Obito era balzato in piedi pronto a correre, Izuna lo aveva bloccato. Gli sorrideva mentre l’alba lo colorava di arancione.

Il dottore spiegava che Madara si era salvato perché aveva vomitato. Lo avevano sistemato in un letto, stava espellendo residui di carbone attraverso un sondino nel naso. Madara era alimentato solo da una flebo. La grande massa di capelli corvini sparsa ovunque.

“Obito... Obito dove sei...” Madara gemeva sentendo la presenza di altre persone.

Obito, il primo pensiero.

Obito gli si era gettato sopra per abbracciarlo: “Sono qui, siamo tutti qui.

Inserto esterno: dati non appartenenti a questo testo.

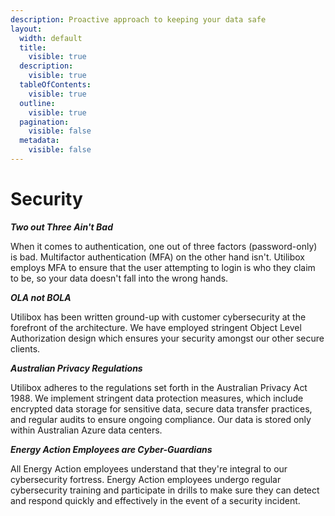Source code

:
 ```yaml
---
description: Proactive approach to keeping your data safe
layout:
  width: default
  title:
    visible: true
  description:
    visible: true
  tableOfContents:
    visible: true
  outline:
    visible: true
  pagination:
    visible: false
  metadata:
    visible: false
---
```


# Security

_**Two out Three Ain't Bad**_

When it comes to authentication, one out of three factors (password-only) is bad. Multifactor authentication (MFA) on the other hand isn't. Utilibox employs MFA to ensure that the user attempting to login is who they claim to be, so your data doesn't fall into the wrong hands.

_**OLA not BOLA**_

Utilibox has been written ground-up with customer cybersecurity at the forefront of the architecture. We have employed stringent Object Level Authorization design which ensures your security amongst our other secure clients.

_**Australian Privacy Regulations**_

Utilibox adheres to the regulations set forth in the Australian Privacy Act 1988. We implement stringent data protection measures, which include encrypted data storage for sensitive data, secure data transfer practices, and regular audits to ensure ongoing compliance. Our data is stored only within Australian Azure data centers.

_**Energy Action Employees are Cyber-Guardians**_

All Energy Action employees understand that they're integral to our cybersecurity fortress. Energy Action employees undergo regular cybersecurity training and participate in drills to make sure they can detect and respond quickly and effectively in the event of a security incident.
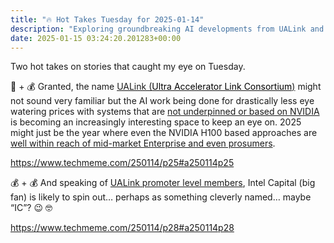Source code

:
 ```yaml
---
title: "🔥 Hot Takes Tuesday for 2025-01-14"
description: "Exploring groundbreaking AI developments from UALink and Intel Capital's potential spinout!"
date: 2025-01-15 03:24:20.201283+00:00
---
```


<!-- buttondown-editor-mode: fancy --><p>Two hot takes on stories that caught my eye on Tuesday.</p><p>🍪 + 💰 Granted, the name <a target="_blank" rel="noopener noreferrer nofollow" href="https://www.ualinkconsortium.org/">UALink (<span style="color: rgb(0, 0, 0)">Ultra Accelerator Link Consortium</span>)</a> might not sound very familiar but the AI work being done for drastically less eye watering prices with systems that are <a target="_blank" rel="noopener noreferrer nofollow" href="https://www.ualinkconsortium.org/members">not underpinned or based on NVIDIA</a> is becoming an increasingly interesting space to keep an eye on. 2025 might just be the year where even the NVIDIA H100 based approaches are <a target="_blank" rel="noopener noreferrer nofollow" href="https://github.com/NovaSky-AI/SkyThought">well within reach of mid-market Enterprise and even prosumers</a>.</p><p><a target="_blank" rel="noopener noreferrer nofollow" href="https://www.techmeme.com/250114/p25#a250114p25">https://www.techmeme.com/250114/p25#a250114p25</a></p><p>💰 + 💰 And speaking of <a target="_blank" rel="noopener noreferrer nofollow" href="https://www.ualinkconsortium.org/members">UALink promoter level members</a>, Intel Capital (big fan) is likely to spin out… perhaps as something cleverly named… maybe “IC”? 😉 🤓</p><p><a target="_blank" rel="noopener noreferrer nofollow" href="https://www.techmeme.com/250114/p28#a250114p28">https://www.techmeme.com/250114/p28#a250114p28</a></p><p></p><p></p>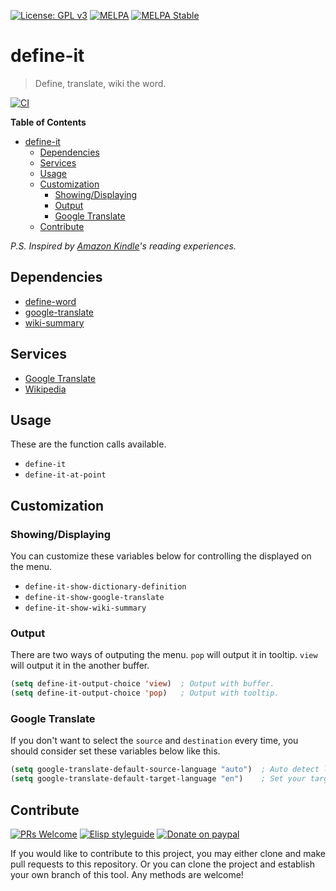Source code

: [![License: GPL v3](https://img.shields.io/badge/License-GPL%20v3-blue.svg)](https://www.gnu.org/licenses/gpl-3.0)
[![MELPA](https://melpa.org/packages/define-it-badge.svg)](https://melpa.org/#/define-it)
[![MELPA Stable](https://stable.melpa.org/packages/define-it-badge.svg)](https://stable.melpa.org/#/define-it)

# define-it
> Define, translate, wiki the word.

[![CI](https://github.com/jcs-elpa/define-it/actions/workflows/test.yml/badge.svg)](https://github.com/jcs-elpa/define-it/actions/workflows/test.yml)

<!-- markdown-toc start - Don't edit this section. Run M-x markdown-toc-refresh-toc -->
**Table of Contents**

- [define-it](#define-it)
    - [Dependencies](#dependencies)
    - [Services](#services)
    - [Usage](#usage)
    - [Customization](#customization)
        - [Showing/Displaying](#showingdisplaying)
        - [Output](#output)
        - [Google Translate](#google-translate)
    - [Contribute](#contribute)

<!-- markdown-toc end -->

*P.S. Inspired by [Amazon Kindle](https://en.wikipedia.org/wiki/Amazon_Kindle)'s reading experiences.*

## Dependencies

* [define-word](https://github.com/abo-abo/define-word)
* [google-translate](https://github.com/atykhonov/google-translate)
* [wiki-summary](https://github.com/jozefg/wiki-summary.el)

## Services

* [Google Translate](https://translate.google.com/)
* [Wikipedia](https://www.wikipedia.org/)

## Usage

These are the function calls available.

* `define-it`
* `define-it-at-point`

## Customization

### Showing/Displaying

You can customize these variables below for controlling the displayed on the menu.

* `define-it-show-dictionary-definition`
* `define-it-show-google-translate`
* `define-it-show-wiki-summary`

### Output

There are two ways of outputing the menu. `pop` will output it in tooltip. `view`
will output it in the another buffer.

```el
(setq define-it-output-choice 'view)  ; Output with buffer.
(setq define-it-output-choice 'pop)   ; Output with tooltip.
```

### Google Translate

If you don't want to select the `source` and `destination` every time,
you should consider set these variables below like this.

```el
(setq google-translate-default-source-language "auto")  ; Auto detect language.
(setq google-translate-default-target-language "en")    ; Set your target language.
```

## Contribute

[![PRs Welcome](https://img.shields.io/badge/PRs-welcome-brightgreen.svg)](http://makeapullrequest.com)
[![Elisp styleguide](https://img.shields.io/badge/elisp-style%20guide-purple)](https://github.com/bbatsov/emacs-lisp-style-guide)
[![Donate on paypal](https://img.shields.io/badge/paypal-donate-1?logo=paypal&color=blue)](https://www.paypal.me/jcs090218)

If you would like to contribute to this project, you may either
clone and make pull requests to this repository. Or you can
clone the project and establish your own branch of this tool.
Any methods are welcome!
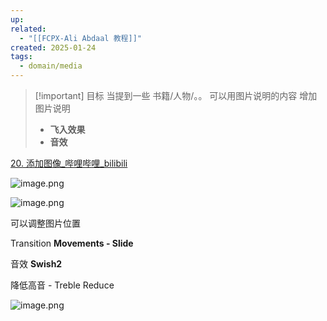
 ```yaml
---
up: 
related:
  - "[[FCPX-Ali Abdaal 教程]]"
created: 2025-01-24
tags:
  - domain/media
---
```



> [!important] 目标
> 当提到一些 书籍/人物/。。 可以用图片说明的内容
> 增加图片说明
> - **飞入效果**
> - **音效**


[20. 添加图像\_哔哩哔哩\_bilibili](https://www.bilibili.com/video/BV1Jo4y1a7Ex?spm_id_from=333.788.player.switch&vd_source=6d4ef5f8b8b73d69ea854cb9321a50ac&p=20)

![image.png](https://s1.vika.cn/space/2025/01/24/10e7513339fb4d0f85041602b0e46017)



![image.png](https://s1.vika.cn/space/2025/01/24/c718c7a8d26041fa92ad1e4b4e574434)

可以调整图片位置

Transition
**Movements - Slide**

音效
**Swish2**

降低高音 - Treble Reduce

![image.png](https://s1.vika.cn/space/2025/02/04/ab11e5925b53406c90249dc971b9eb29)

Non avevo capito, perdonami.”

Madara si lamentava con gli occhi chiusi, ancora confuso.

Izuna aveva afferrato con delicatezza le spalle del cugino facendolo alzare “Siediti. Avrai tutto il tempo che desideri per spiegargli quello che vuoi.”

Obito si era lasciato condurre docile a sedere, le lacrime gli rigavano la faccia, Rin gli aveva posato un bacio leggero sui capelli.

Izuna si era chinato sul corpo del fratello, gli accarezzava la fronte, Madara si era calmato ma non apriva gli occhi.

“Sono qui, fratello mio” Izuna gli massaggiava il petto.

Una lacrima scendeva lenta sul viso di Madara : “Io... avrei voluto parlarvi, raccontare, ma le parole non mi venivano. Ho l’anima ma non sono un soldato. Non avevo il coraggio di vedervi andare via.”

Madara piangeva, aveva chiuso gli occhi: “Obito…”

Izuna si era alzato per lasciare il posto al cugino.

Obito aveva afferrato le mani di Madara: “Potrai sempre parlarci di tutto quello che vorrai.”

“Ti voglio bene, Obito. Perdonami se non so gestire l’amore, ma sono stato molto solo e non ricordo come si fa.”

Obito sorrideva, accarezzava la testa di Madara.

“Obito, lo so che oggi non mi hai mollato un attimo. Ti sentivo.”

“Madara, promettimi una cosa. È importante.”

“Va bene.”

“Ogni volta che le parole ti verranno difficili, tu prova lo stesso. Ti ascolteremo e nessuno andrà via. So quanto hai fatto per noi, Madara. Vivi per vederci felici.”

Madara gli aveva sorriso, gli occhi ancora bagnati. Doveva imparare a usare di nuovo i sentimenti. Le parole non venivano facili, ma erano l’unica strada.